While the war in Azeroth still rages, one of the biggest problems Warcraft writers face today is in the creation of new and compelling villains. War is much simpler when it’s just Orcs and humans, when you know that Goldshire is good and The Black Morass is bad.

Orcs have always been a functionary for Otherness—stand-ins for whatever “savage” enemies the soldiers of paradise encounter. They’re simple and silly, with names like Gorfax Angerfang; their magic is bound to nature, conjured through primitive rituals. And when you kill them, you don’t feel so bad, because they’re green and therefore not real. Over time, however, Warcraft has come to recognize the Orcs as a more morally-sound set of “good guys,” moving in step with a culture that has become increasingly conscious of colonialism and its consequences.

War is much simpler when it’s just Orcs and humans, when you know that Goldshire is good and The Black Morass is bad.

Military shooters have done the opposite, working instead to replace the symbol with its referent, making Orcs, demons, and monsters somewhat redundant. In just two short decades, the Middle Eastern man has succeeded these barbaric creatures as the obvious and innate enemy, a substitution made possible by the relentless propaganda of the U.S. military’s unending colonial project. (When Bin Laden was slain the call to home base came: “For God and country—Geronimo, Geronimo, Geronimo.”)

The interchangeability of American enemies is also a part of war’s most imperative ideological conceit: dehumanization—something propagated prior to, during, and after invasion.
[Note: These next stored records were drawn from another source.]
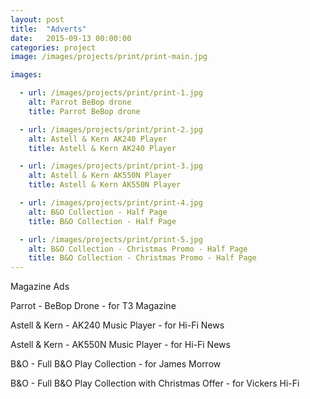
 ```yaml
---
layout: post
title:  "Adverts"
date:   2015-09-13 00:00:00
categories: project
image: /images/projects/print/print-main.jpg

images:

  - url: /images/projects/print/print-1.jpg
    alt: Parrot BeBop drone
    title: Parrot BeBop drone

  - url: /images/projects/print/print-2.jpg
    alt: Astell & Kern AK240 Player
    title: Astell & Kern AK240 Player

  - url: /images/projects/print/print-3.jpg
    alt: Astell & Kern AK550N Player
    title: Astell & Kern AK550N Player

  - url: /images/projects/print/print-4.jpg
    alt: B&O Collection - Half Page
    title: B&O Collection - Half Page

  - url: /images/projects/print/print-5.jpg
    alt: B&O Collection - Christmas Promo - Half Page
    title: B&O Collection - Christmas Promo - Half Page
---
```

<p>Magazine Ads</p>
<p>Parrot - BeBop Drone - for T3 Magazine</p>
<p>Astell & Kern - AK240 Music Player - for Hi-Fi News</p>
<p>Astell & Kern - AK550N Music Player - for Hi-Fi News</p>
<p>B&O - Full B&O Play Collection - for James Morrow</p>
<p>B&O - Full B&O Play Collection with Christmas Offer - for Vickers Hi-Fi</p>
<p></p>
In the intermingling of war and games, this culture of dehumanization has passed from the former to the latter, metastasizing in the realm of the military shooter, where heinous war crimes like “rape” are euphemistic lingo for being “thoroughly outplayed.” Perhaps the most famous example of this culture occurred during a live-streamed game of PlayerUnknown’s Battlegrounds, where Felix “PewDiePie” Kjellberg lashed out at his opponent with the n-word. The Call of Duty community, in particular, has a notorious racism problem—so much so that TikTok user @silksheets has produced “slur speedruns” for the game, where he enters a lobby and deploys strategies like saying “Black Lives Matter” to see how quickly he can be called the “gamer word,” a synonym for the slur used by PewDiePie.
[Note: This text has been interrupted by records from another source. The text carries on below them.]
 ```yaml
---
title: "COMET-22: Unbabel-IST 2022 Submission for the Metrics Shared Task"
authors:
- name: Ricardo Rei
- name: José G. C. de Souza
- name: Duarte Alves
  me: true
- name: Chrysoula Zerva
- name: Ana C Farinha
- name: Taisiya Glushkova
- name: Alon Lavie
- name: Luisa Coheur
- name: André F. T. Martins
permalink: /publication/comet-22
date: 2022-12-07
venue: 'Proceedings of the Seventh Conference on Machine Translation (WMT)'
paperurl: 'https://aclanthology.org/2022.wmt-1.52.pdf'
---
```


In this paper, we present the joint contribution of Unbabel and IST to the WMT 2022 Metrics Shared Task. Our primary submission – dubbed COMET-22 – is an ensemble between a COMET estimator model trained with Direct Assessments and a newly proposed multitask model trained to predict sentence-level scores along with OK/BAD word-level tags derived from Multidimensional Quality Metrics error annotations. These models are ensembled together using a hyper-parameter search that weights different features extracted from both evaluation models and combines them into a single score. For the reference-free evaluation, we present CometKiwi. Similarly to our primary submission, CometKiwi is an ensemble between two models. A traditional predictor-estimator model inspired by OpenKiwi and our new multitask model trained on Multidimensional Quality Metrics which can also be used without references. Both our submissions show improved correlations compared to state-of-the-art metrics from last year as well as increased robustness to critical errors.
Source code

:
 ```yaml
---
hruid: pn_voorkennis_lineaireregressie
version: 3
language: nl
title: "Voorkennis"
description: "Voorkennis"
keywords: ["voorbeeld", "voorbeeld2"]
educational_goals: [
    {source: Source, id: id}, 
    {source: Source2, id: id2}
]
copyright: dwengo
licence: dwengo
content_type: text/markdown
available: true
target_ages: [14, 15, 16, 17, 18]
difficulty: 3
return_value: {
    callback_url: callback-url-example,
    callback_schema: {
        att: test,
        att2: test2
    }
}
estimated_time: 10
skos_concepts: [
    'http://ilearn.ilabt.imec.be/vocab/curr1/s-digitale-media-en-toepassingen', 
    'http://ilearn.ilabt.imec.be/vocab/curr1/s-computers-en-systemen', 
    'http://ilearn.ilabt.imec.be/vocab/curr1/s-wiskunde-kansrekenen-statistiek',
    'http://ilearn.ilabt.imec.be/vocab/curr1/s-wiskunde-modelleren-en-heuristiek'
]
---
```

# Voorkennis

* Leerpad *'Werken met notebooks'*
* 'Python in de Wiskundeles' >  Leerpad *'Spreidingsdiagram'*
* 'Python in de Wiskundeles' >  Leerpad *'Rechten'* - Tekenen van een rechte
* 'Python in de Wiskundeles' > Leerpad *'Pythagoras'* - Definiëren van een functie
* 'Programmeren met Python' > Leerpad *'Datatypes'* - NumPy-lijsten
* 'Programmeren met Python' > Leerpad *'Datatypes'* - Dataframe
Would such vitriol exist if video games still focused on fitting shapes in a row, or frogs crossing roads, or tiny Italian men running right? It’s possible—I’ve certainly said some pretty aggressive things playing Mario Kart.

But for all those “gamers” who want not to be associated with that label, it doesn’t bode well to see ghouls like Frances Townsend move so seamlessly from the Middle East to Azeroth—where the two constants from Abu Ghraib to Activision Blizzard are her and sexual violence. While Townsend is a fairly new addition to the company, her inclusion, along with Bulatao, Dixton, and Hazzikostas, points to the increasing advancement of the right-wing in our culture war’s virtual battleground.